The Feature Selection workflow (see Figure 8) applies feature selection techniques to the output of Feature Engineering: either using RandomForest variable importance, or randomised Lasso probability of inclusion. The AutoML Orchestrator naturally assigns a RandomForest stability selection to subsequent tree ML algorithms, and a randomised Lasso one to subsequent elastic-net Logistic Regression algorithms. In Figure 8, each of the two strategy branches output by Feature Engineering is further split into two branches for each feature selection method.
Figure 8. Example of generated Feature Selection workflow
The Modeling workflow (see Figure 9) handles the predictive-modeling phase.

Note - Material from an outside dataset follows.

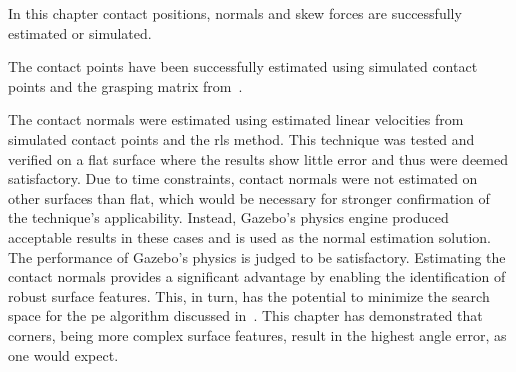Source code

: In this chapter contact positions, normals and skew forces are successfully estimated or simulated. \medskip


The contact points have been successfully estimated using simulated contact points and the grasping matrix from~\cite{ruppel-philipp-biotac-gazebo-plugin}. \medskip


The contact normals were estimated using estimated linear velocities from simulated contact points and the \gls{rls} method. This technique was tested and verified on a flat surface where the results show little error and thus were deemed satisfactory. Due to time constraints, contact normals were not estimated on other surfaces than flat, which would be necessary for stronger confirmation of the technique's applicability. Instead, Gazebo's physics engine produced acceptable results in these cases and is used as the normal estimation solution. The performance of Gazebo's physics is judged to be satisfactory. Estimating the contact normals provides a significant advantage by enabling the identification of robust surface features. This, in turn, has the potential to minimize the search space for the \gls{pe} algorithm discussed in~. This chapter has demonstrated that corners, being more complex surface features, result in the highest angle error, as one would expect.\medskip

The modeling operators (elastic-net regularised Logistic Regression, Random Forest and Gradient Boosted Tree) each perform an internal hyper-parameter optimization implementing the open-source Spark MLlib. The resulting models are exported onto the output workspace in the Team Studio Analytics Model (.am) format (see examples in Figure 3). There is one output .am workfile per feature engineering strategy and ML algorithm type, representing the best model of each kind after hyperparameter optimization.
Figure 9. Example of generated Modeling workflow
At the end of the Modeling flow, all the different models that were generated are scored against the Testing dataset, and a model leaderboard is produced, sorted by the resulting accuracy (but displaying a number of other metrics as well). Once the AutoML Orchestrator has finished running, and the generating workflow has completed, the user can click on the Orchestrator icon to see a complete report of the AutoML, with details on all phases and models, and links to the individual generated workflows, as shown in Figure 10. Note that the additional Text Feature Engineering Flow Summary tab will only be present when the dataset contains text variables.

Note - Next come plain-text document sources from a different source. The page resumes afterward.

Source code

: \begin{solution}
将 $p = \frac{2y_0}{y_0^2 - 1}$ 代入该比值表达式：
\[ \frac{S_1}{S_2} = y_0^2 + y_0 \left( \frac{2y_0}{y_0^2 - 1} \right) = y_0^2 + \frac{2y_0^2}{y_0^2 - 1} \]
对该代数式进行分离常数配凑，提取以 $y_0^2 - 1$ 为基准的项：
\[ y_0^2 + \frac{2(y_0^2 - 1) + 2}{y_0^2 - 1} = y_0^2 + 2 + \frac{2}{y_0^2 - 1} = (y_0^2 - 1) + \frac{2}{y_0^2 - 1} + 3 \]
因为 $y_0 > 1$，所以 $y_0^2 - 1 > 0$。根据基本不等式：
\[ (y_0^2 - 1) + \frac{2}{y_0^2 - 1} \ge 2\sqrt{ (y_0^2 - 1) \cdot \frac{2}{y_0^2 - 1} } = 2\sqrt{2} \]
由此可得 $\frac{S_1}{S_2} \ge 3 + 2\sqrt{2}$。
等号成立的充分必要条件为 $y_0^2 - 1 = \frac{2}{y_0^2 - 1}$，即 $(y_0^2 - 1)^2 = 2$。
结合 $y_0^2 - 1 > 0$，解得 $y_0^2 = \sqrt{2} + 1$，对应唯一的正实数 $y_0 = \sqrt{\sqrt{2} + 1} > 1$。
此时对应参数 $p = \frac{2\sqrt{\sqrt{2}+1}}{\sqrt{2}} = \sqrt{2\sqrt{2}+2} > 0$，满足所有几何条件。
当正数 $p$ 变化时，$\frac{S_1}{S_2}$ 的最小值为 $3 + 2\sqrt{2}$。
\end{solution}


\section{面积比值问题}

Figure 10. Example of AutoML Orchestrator results
Figures 11-14 show examples of the details that can be seen when clicking on Text Feature Engineering Flow Summary, Feature Engineering Variable Category, Feature Engineering Summary, and Model Leaderboard respectively.
Figure 11. Example of Text Feature Engineering Flow Summary
Figure 12. Example of Feature Engineering Variable Category
Figure 13. Example of Feature Engineering Summary
Figure 14. Example of Model Leaderboard
Finally, it is important to note that AutoML is designed to simplify and shorten the task of building an ML process, but a second appraisal of the workflows and the results is nevertheless encouraged. The success of Machine Learning projects depends as much on business knowledge and ingenuity as it does on sophisticated methods and algorithms. This is why all the workflows and results generated by the AutoML Orchestrator are transparent and editable so that they can be inspected, assessed, and fine-tuned where desired.
The Scoring workflow
The AutoML Orchestrator selects a winning model, according to the top row of the Model Leaderboard (see Figure 14) as well as the corresponding set of feature transformations (feature engineering strategy). In order for new data to be scored, all transformations plus the model need to be applied to the new data exactly as they were in the AutoML testing phase. This is the task of the Scoring workflow. An example of the Scoring workflow is displayed in Figure 15. In this example, a text variable was detected and is processed as well.
Figure 15. Example of generated Scoring workflow
The new data goes through all the data preparation phases, including feature extraction from datetimes where applicable, then the Text feature encoding, next the appropriate categorical variables are transformed (in the example, Impact and Frequency encoding are applied to separate sets of variables). Note that the Scoring Result node appears initially red. In order to activate it (turn it to black) the workflow branch up to that node needs to be executed. This can be done by right-clicking on the operator immediately before the Scoring Result, and selecting Step Run. The Scoring Result node can then be activated by double-clicking on it and pressing OK. After scoring, the resulting data set contains the additional variables as normally added by the model: for instance, using Gradient Boosting, the additional variables would be PRED_AGB, CONF_AGB and INFO_AGB.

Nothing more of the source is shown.